Twitter has been abuzz with talk about the 2020 United States Census. Particularly the microdata. Upzone New Jersey’s tweet gained a bunch of traction last week, and it was one of several which made the rounds on my timeline.
Most people were pointing to a post by IPUMS outlining how differential privacy was going to change the released census microdata. The IPUMS post is alarming. The claims that the block-level data is unfit for basic research is scary. Having been both a researcher using data and an employee of a data collection group I take this with a grain of salt.
There are two groups at play here: researchers and data collectors. Each has its own biases. In a perfect world, a data collection group would like to share the data they collected with nobody. On the flip side, the perfect world of many researchers is one where they get raw versions of everything to minimize uncontrollable biases. Neither of these two groups should be taken at face value. I personally find both camps’ arguments to be lacking.
Twitter is the favored hangout of researchers procrastinating on their work and advertising their newest papers. There are some people who have a background in data collection, but they are a vast minority. The discussion on Twitter, therefore, reflects their point of view. That point of view has some flaws.
For four and a half years I answered emails from data users from all over the world who used geographic data from The DHS Program.1 Like the census, our data was subject to various means to prevent the identification of our respondents. Every day, I would get an email from a researcher asking me for access to the deanonymized data. Even when I told them no, I was routinely asked to make an exception in our policy for them. The more creative researchers tried to find ways for them to get the data and protect confidentiality at the same time. At its core, the researchers who did not accept my no, from BA students at small colleges to professors at prestigious world-renowned universities, believed that their research project was extremely important and would outweigh any confidentiality issues.
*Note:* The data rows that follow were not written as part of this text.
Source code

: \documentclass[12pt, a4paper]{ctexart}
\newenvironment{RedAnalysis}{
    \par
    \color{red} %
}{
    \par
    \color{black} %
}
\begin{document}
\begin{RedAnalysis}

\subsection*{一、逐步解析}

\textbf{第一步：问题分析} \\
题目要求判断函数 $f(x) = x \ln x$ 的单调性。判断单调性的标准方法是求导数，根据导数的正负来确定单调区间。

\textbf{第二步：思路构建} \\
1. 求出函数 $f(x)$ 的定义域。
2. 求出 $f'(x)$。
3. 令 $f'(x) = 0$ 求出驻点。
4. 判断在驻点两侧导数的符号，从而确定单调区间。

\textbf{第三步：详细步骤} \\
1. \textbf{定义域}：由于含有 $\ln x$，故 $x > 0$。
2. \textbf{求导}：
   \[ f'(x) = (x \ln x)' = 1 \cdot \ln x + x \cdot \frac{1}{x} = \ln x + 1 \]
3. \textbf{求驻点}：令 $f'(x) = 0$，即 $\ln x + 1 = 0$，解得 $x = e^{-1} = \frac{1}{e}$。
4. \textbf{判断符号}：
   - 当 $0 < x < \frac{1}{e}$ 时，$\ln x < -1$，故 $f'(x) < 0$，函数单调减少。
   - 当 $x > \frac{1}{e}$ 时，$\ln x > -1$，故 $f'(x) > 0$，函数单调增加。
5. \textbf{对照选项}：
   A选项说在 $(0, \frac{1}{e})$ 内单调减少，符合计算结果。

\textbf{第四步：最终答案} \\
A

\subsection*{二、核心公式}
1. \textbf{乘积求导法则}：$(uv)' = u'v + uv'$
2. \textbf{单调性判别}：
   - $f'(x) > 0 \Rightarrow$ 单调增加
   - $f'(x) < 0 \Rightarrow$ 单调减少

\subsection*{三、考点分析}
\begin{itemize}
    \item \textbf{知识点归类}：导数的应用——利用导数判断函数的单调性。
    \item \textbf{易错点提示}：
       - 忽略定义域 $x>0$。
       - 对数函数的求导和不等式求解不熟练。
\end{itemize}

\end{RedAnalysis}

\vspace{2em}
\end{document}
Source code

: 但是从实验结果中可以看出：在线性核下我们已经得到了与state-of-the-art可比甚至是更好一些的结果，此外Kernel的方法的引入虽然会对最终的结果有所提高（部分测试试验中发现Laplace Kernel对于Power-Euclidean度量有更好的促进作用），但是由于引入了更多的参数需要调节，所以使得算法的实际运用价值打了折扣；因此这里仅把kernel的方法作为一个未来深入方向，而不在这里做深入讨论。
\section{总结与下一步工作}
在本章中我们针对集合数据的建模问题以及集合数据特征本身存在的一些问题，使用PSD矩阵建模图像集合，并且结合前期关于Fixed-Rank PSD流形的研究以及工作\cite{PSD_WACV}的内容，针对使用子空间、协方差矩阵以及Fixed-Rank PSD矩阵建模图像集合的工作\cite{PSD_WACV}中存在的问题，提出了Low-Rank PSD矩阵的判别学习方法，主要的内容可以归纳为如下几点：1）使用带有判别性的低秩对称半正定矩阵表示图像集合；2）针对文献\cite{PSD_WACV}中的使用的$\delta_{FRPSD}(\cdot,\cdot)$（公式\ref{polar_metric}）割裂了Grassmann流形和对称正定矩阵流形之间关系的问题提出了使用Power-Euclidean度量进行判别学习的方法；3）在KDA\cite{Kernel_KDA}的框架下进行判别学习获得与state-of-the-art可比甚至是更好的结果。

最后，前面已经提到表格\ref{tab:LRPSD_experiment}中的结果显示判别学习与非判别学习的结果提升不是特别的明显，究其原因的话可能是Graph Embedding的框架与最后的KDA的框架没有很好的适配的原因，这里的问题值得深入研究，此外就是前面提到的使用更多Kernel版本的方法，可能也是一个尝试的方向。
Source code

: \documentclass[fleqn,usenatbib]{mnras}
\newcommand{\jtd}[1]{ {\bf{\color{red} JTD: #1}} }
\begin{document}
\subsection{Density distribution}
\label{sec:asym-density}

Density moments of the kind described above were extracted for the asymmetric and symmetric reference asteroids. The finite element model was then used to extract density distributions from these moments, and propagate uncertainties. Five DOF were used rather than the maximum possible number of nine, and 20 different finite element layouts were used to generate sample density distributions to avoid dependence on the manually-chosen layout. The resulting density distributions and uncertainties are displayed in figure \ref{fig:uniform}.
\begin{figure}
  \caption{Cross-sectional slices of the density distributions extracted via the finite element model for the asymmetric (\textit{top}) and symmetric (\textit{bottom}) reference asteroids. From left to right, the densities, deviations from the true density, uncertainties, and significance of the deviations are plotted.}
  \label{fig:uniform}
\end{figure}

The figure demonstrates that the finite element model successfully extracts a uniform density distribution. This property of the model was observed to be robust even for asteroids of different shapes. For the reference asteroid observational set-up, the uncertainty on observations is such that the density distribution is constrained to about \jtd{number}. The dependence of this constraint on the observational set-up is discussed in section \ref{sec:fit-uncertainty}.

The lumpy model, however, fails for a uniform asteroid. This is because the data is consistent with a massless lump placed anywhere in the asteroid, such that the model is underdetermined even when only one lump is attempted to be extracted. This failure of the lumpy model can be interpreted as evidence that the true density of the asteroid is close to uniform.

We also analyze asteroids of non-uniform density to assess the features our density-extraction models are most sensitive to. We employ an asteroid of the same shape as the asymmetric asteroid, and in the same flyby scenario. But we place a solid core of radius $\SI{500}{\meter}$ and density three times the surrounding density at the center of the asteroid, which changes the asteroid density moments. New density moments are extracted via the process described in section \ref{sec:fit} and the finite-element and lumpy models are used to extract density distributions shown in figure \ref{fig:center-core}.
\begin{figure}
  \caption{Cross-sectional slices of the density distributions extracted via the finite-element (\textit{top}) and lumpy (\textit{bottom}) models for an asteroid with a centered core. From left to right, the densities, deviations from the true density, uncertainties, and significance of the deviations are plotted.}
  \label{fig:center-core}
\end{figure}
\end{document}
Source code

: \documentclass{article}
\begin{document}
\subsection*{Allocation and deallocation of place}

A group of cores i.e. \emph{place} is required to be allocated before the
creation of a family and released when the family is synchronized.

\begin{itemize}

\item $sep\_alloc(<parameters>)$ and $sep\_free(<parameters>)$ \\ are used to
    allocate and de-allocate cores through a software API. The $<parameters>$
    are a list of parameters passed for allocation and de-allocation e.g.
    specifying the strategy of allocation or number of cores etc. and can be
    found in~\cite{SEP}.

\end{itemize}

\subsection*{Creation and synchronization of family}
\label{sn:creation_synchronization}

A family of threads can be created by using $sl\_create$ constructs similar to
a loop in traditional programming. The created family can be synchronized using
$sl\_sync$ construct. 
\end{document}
I see similar parallels to my experience in watching American researchers get told no due to confidentiality by the Census Bureau for the first time. The number of people who are saying something to the effect of “forget confidentiality, I need to work on my next paper” on Twitter is striking and saddening.
Data collection groups
If you have never worked on the inside of a group that collects confidential data, it is hard to describe the bunker mentality. There is an element of fear of someone finding a reverse your data anonymization procedure your data that underpins quite a few decisions.
What also leads to fear is that you know your data better than anyone in the world. The risk assessment that the Census Bureau comes from an internal red team who was able to rebuild the raw census data. Reasonable people should be skeptical of this argument. I am one of the 10-30 people in the world who could try to reverse The DHS Program’s displacement procedure with some success because of how well I know how it works.2 Naturally, I am going to be able to think of more possible attacks than anyone outside of the data collection group.
Also, the Census Bureau holds all of the cards here. Anyone can try to deanonymize the census. The Census Bureau is under no obligation to confirm if that group is onto something. A steely silence to anyone who claims to reverse the census anonymization procedure is the best response.
None of the data that the decennial census collects is all that sensitive
If you listen to the stories that the Census Bureau spins, the census decennial data can be used for all sorts of evil things if the raw tabulations were ever released. The problem with their argument is that it does not hold much water. One of the reasons why is that the census just does not collect that sensitive of information in the scheme of things.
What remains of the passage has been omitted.